Read more about eLife's peer review process.Editors
- Tadatsugu Taniguchi
- The University of Tokyo, Japan
- Juan Carlos Zúñiga-Pflücker
- University of Toronto, Sunnybrook Research Institute, Toronto, Canada
Reviewer #1 (Public Review):
Summary:
This study by Lee et al. is a direct follow-up on their previous study that described an evolutionary conservancy among placental mammals of two motifs (a transmembrane motif and a juxtamembrane palmitoylation site) in CD4, an antigen co-receptor, and showed their relevance for T-cell antigen signaling. In this study, they describe the contribution of these two motifs to the CD4-mediated antigen signaling in the absence of CD4-LCK binding. Their approach was the comparison of antigen-induced proximal TCR signaling and distal IL-2 production in 58-/- T-cell hybridoma expressing exogenous truncated version of CD4 (without the interaction with LCK), called T1 and T1 version with the mutations in either or both of the conserved motifs. They show that the T1 CD4 can support signaling to extend similar to WT CD4, but the mutation of the conserved motifs substantially reduced the signaling. The authors conclude that the role of these motifs is independent of the LCK-binding.
Strengths:
The authors convincingly show that CD4 is capable of contributing to TCR signaling in a manner independent of LCK, but dependent on the two studied motifs in CD4.
Weaknesses:
(1) Experiments in primary T cells are required to estimate the relative contribution of LCK-dependent and LCK-independent mechanisms of CD4 signaling.
(2) The mechanistic explanation (beyond the independence of LCK binding) of the role of these motifs is unclear at the moment.
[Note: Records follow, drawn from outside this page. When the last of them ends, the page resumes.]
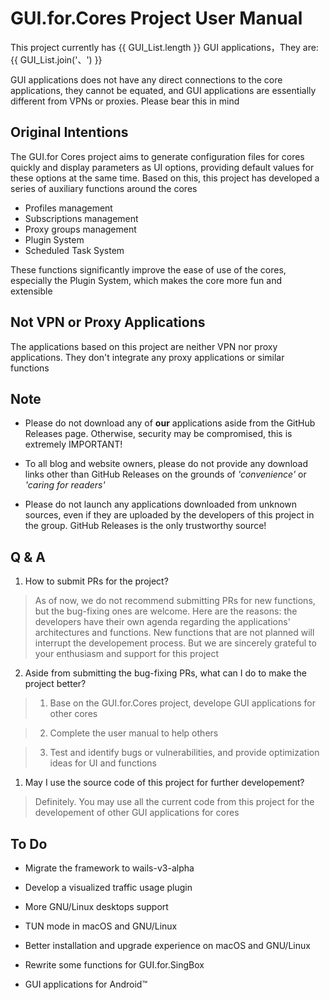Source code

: <script setup>
import CheckBox from '/components/CheckBox'

const GUI_List = [
    'GUI.for.Clash',
    'GUI.for.SingBox'
]
</script>

# GUI.for.Cores Project User Manual

This project currently has {{ GUI_List.length }} GUI applications，They are: {{ GUI_List.join('、') }}

GUI applications does not have any direct connections to the core applications, they cannot be equated, and GUI applications are essentially different from VPNs or proxies. Please bear this in mind

## Original Intentions

The GUI.for Cores project aims to generate configuration files for cores quickly and display parameters as UI options, providing default values for these options at the same time. Based on this, this project has developed a series of auxiliary functions around the cores

- Profiles management
- Subscriptions management
- Proxy groups management
- Plugin System
- Scheduled Task System

These functions significantly improve the ease of use of the cores, especially the Plugin System, which makes the core more fun and extensible

## Not VPN or Proxy Applications

The applications based on this project are neither VPN nor proxy applications. They don't integrate any proxy applications or similar functions

## Note

- Please do not download any of **our** applications aside from the GitHub Releases page. Otherwise, security may be compromised, this is extremely IMPORTANT!

- To all blog and website owners, please do not provide any download links other than GitHub Releases on the grounds of _'convenience'_ or _'caring for readers'_

- Please do not launch any applications downloaded from unknown sources, even if they are uploaded by the developers of this project in the group. GitHub Releases is the only trustworthy source!

## Q & A

1. How to submit PRs for the project?

> As of now, we do not recommend submitting PRs for new functions, but the bug-fixing ones are welcome. Here are the reasons: the developers have their own agenda regarding the applications' architectures and functions. New functions that are not planned will interrupt the developement process. But we are sincerely grateful to your enthusiasm and support for this project

2. Aside from submitting the bug-fixing PRs, what can I do to make the project better?

> 1. Base on the GUI.for.Cores project, develope GUI applications for other cores

> 2. Complete the user manual to help others

> 3. Test and identify bugs or vulnerabilities, and provide optimization ideas for UI and functions

1. May I use the source code of this project for further developement?

> Definitely. You may use all the current code from this project for the developement of other GUI applications for cores

## To Do

- <CheckBox /> Migrate the framework to wails-v3-alpha

- <CheckBox /> Develop a visualized traffic usage plugin

- <CheckBox /> More GNU/Linux desktops support

- <CheckBox checked /> TUN mode in macOS and GNU/Linux

- <CheckBox /> Better installation and upgrade experience on macOS and GNU/Linux

- <CheckBox /> Rewrite some functions for GUI.for.SingBox

- <CheckBox /> GUI applications for Android™
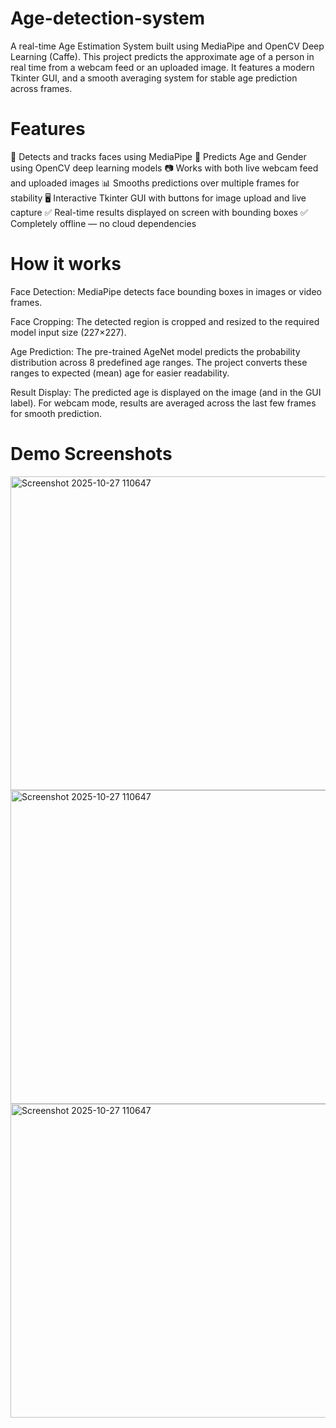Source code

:# Age-detection-system

A real-time Age Estimation System built using MediaPipe and OpenCV Deep Learning (Caffe).
This project predicts the approximate age of a person in real time from a webcam feed or an uploaded image.
It features a modern Tkinter GUI, and a smooth averaging system for stable age prediction across frames.

# Features

🧍 Detects and tracks faces using MediaPipe
🧠 Predicts Age and Gender using OpenCV deep learning models
📷 Works with both live webcam feed and uploaded images
📊 Smooths predictions over multiple frames for stability
🖥️ Interactive Tkinter GUI with buttons for image upload and live capture
✅ Real-time results displayed on screen with bounding boxes
✅ Completely offline — no cloud dependencies

# How it works

Face Detection:
MediaPipe detects face bounding boxes in images or video frames.

Face Cropping:
The detected region is cropped and resized to the required model input size (227×227).

Age Prediction:
The pre-trained AgeNet model predicts the probability distribution across 8 predefined age ranges.
The project converts these ranges to expected (mean) age for easier readability.

Result Display:
The predicted age is displayed on the image (and in the GUI label).
For webcam mode, results are averaged across the last few frames for smooth prediction.

# Demo Screenshots

<img width="826" height="502" alt="Screenshot 2025-10-27 110647" src="https://github.com/user-attachments/assets/be265def-45c8-4db4-ae6b-9265cc828871" />

<img width="826" height="502" alt="Screenshot 2025-10-27 110647" src="https://github.com/user-attachments/assets/995a5a96-8eba-4031-a51c-ff9632ca97b4" />

<img width="826" height="502" alt="Screenshot 2025-10-27 110647" src="https://github.com/user-attachments/assets/ba3152cd-1592-4e67-9a3f-fdb817c96cf4" />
https://doi.org/10.7554/eLife.88225.3.sa1Reviewer #2 (Public Review):
Summary:
The paper by Kuhn and colleagues follows upon a 2022 eLife paper in which they identified residues in CD4 constrained by evolutionary purifying selection in placental mammals, and then performed functional analyses of these conserved sequences. They showed that sequences distinct from the CXC "clamp" involved in recruitment of Lck have critical roles in TCR signaling, and these include a glycine-rich motif in the transmembrane (TM) domain and the cys-containing juxtamembrane (JM) motif that undergoes palmitylation, both of which promote TCR signaling, and a cytoplasmic domain helical motif, also involved in Lck binding, that constrains signaling. Mutations in the transmembrane and juxtamembrane sequences led to reduced proximal signaling and IL-2 production in a hybridoma's response to antigen presentation, despite retention of abundant CD4 association with Lck in the detergent-soluble membrane fraction, presumably mislocalized outside of lipid rafts and distal to the TCR. A major conclusion of that study was that CD4 sequences required for Lck association, including the CXC "clasp" motif, are not as consequential for CD4 co-receptor function in TCR signaling as the conserved TM and JM motifs. However, the experiments did not determine whether the functions of the TM and JM motifs are dependent on the Lck-binding properties of CD4 - the mutations in those motifs could result in free Lck redistributing to associate with CD4 in signaling-incompetent membrane domains or could function independently of CD4-Lck association. The current study addresses this specific question.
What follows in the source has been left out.